The Saratoga Sun -

Landing fees get off the ground

Saratoga airport collects $900 in landing fees during a not particularly busy week


October 17, 2018

The Saratoga Airport Board, minus chairman Lance Grubb, heard updates from airport manager Bob Maddox on newly implemented landing fees as well as a report on the asbestos in the defunct terminal tower at Shively Airfield during their regularly scheduled meeting at 1 p.m. on Oct. 10 at the Saratoga Town Hall. There was also a brief update on the perennial issue of hangar leases. In Grubb’s absence, vice-chair Arlen Hughes ran the meeting.

After making the decision to begin charging fees similar to the Ralph Wenz Airport in Pinedale and working with the Saratoga Jet Center on the logistics, the charging of both landing fees and overnight fees began on the first of the month.

“As of yesterday, we’ve collected $900 in landing fees and $160 in overnight fees for the first nine days of the month,” Maddox told the board.

The amount of money raised through landing fees in just the first nine days of October impressed the members of the board, especially as the busy season for Saratoga Jet Center has passed with the end of summer. Currently, the fixed based operator is running all credit cards through their own system and communicating with Suzie Cox, Saratoga town clerk.

“I think, at least for a while, let’s keep doing what we’re doing right now,” said Maddox.

As discussion around landing fees continued, Maddox raised a concern in regards to regular users of the airport who did not own a hangar and flew in using NetJets. NetJet is a company that sells part ownership in private business jets and was founded in 1964, but many could compare it to more contemporary programs such as Uber or Lyft and their ridesharing programs.

According to Maddox, he was concerned with the NetJets being charged the landing fee, especially with some of the regular users of the airport who use the program being donors.

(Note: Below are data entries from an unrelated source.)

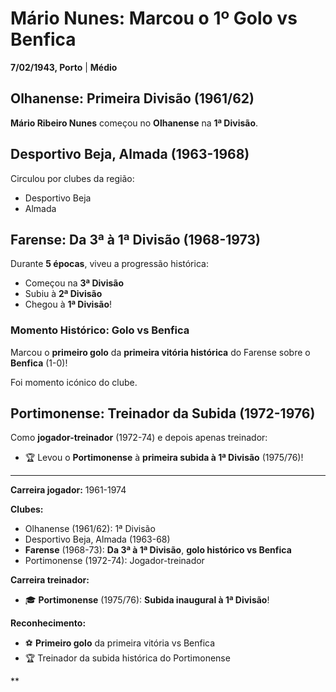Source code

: # Mário Nunes: Marcou o 1º Golo vs Benfica

**7/02/1943, Porto** | **Médio**

## Olhanense: Primeira Divisão (1961/62)

**Mário Ribeiro Nunes** começou no **Olhanense** na **1ª Divisão**.

## Desportivo Beja, Almada (1963-1968)

Circulou por clubes da região:
- Desportivo Beja
- Almada

## Farense: Da 3ª à 1ª Divisão (1968-1973)

Durante **5 épocas**, viveu a progressão histórica:
- Começou na **3ª Divisão**
- Subiu à **2ª Divisão**
- Chegou à **1ª Divisão**!

### Momento Histórico: Golo vs Benfica

Marcou o **primeiro golo** da **primeira vitória histórica** do Farense sobre o **Benfica** (1-0)!

Foi momento icónico do clube.

## Portimonense: Treinador da Subida (1972-1976)

Como **jogador-treinador** (1972-74) e depois apenas treinador:
- 🏆 Levou o **Portimonense** à **primeira subida à 1ª Divisão** (1975/76)!

---

**Carreira jogador:** 1961-1974

**Clubes:**
- Olhanense (1961/62): 1ª Divisão
- Desportivo Beja, Almada (1963-68)
- **Farense** (1968-73): **Da 3ª à 1ª Divisão**, **golo histórico vs Benfica**
- Portimonense (1972-74): Jogador-treinador

**Carreira treinador:**
- 🎓 **Portimonense** (1975/76): **Subida inaugural à 1ª Divisão**!

**Reconhecimento:**
- ⚽ **Primeiro golo** da primeira vitória vs Benfica
- 🏆 Treinador da subida histórica do Portimonense

**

“If you look at the landing fee specification by the Federal Aviation Administration (FAA), we have to be non-discriminatory,” said board member Ellie Dana, “so we were matching to what Pinedale did because it was pre-approved by the FAA. So, NetJet, making them the exception just because there’s a donor behind it, would break our covenant with the FAA. Basically, what we’re saying is ‘You’re a commercial provider and you will pay the landing fee if you’re a jet.’”

Further discussion led to the board voting to rescind the overnight fees as Saratoga Jet Center was already charging aircraft owners and users for temporary storage. Along with the discussion of landing fees, the board also discussed the fate of the terminal tower and the results from an asbestos report done on the building.

“They did find some asbestos in the tile and the ceiling texture and basically gave us a price to remove that. Once they remove that, you can demo the building as is,” Dan Ferrin, town zoning officer, informed the airport board.

The cost of removing asbestos would be approximately $17,000 with another approximately $18,000 for the demolition of the terminal. Hughes asked Dave Schultz, of Sage Civil Engineering, if there was grant money available for removal of the asbestos in the building.

“There is, but WYDOT (Wyoming Department of Transportation) has indicated that they would like to see us do a removal and then a demo project as opposed to just the asbestos removal,” said Schultz.

While there was some discussion over whether the town would actually want to keep and rehabilitate the old terminal, town council representative Richard Raymer shared his opinion on the matter.

“From a construction standpoint, I know, probably, it’s going to cost as much or more money to rehab as it would to replace. The nostalgia of the building is the only value,” stated Raymer.

More discussion regarded what kind of grant split the town should apply for. While a 60/40 split is the norm for most grants, Schultz suggested that the Town of Saratoga write a letter of hardship and apply for a 90/10 split. The difference in the share that the town would have to pay would be $3,500 versus $14,000.

The board voted to apply for a 90/10 grant along with a letter of hardship after Schultz informed them that the grant wouldn’t be rejected, but that WYDOT would inform the municipality what they could afford when it came to splitting the grant.

Finally, before entering a 13 minute executive session, the board informed hangar owners present that a recent letter submitted by Andy van Tol with suggestions was still being reviewed by the town attorney, Kylie Ebersole. The board also informed David Worthington that, since his most recent piece of correspondence submitted at the last meeting was through his attorney, they would no longer be engaging in public discussion in regards to hangar leases without their own representation present.

The next meeting of the Saratoga Airport Board will be at 1 p.m. on Nov. 14 at the Saratoga Town Hall.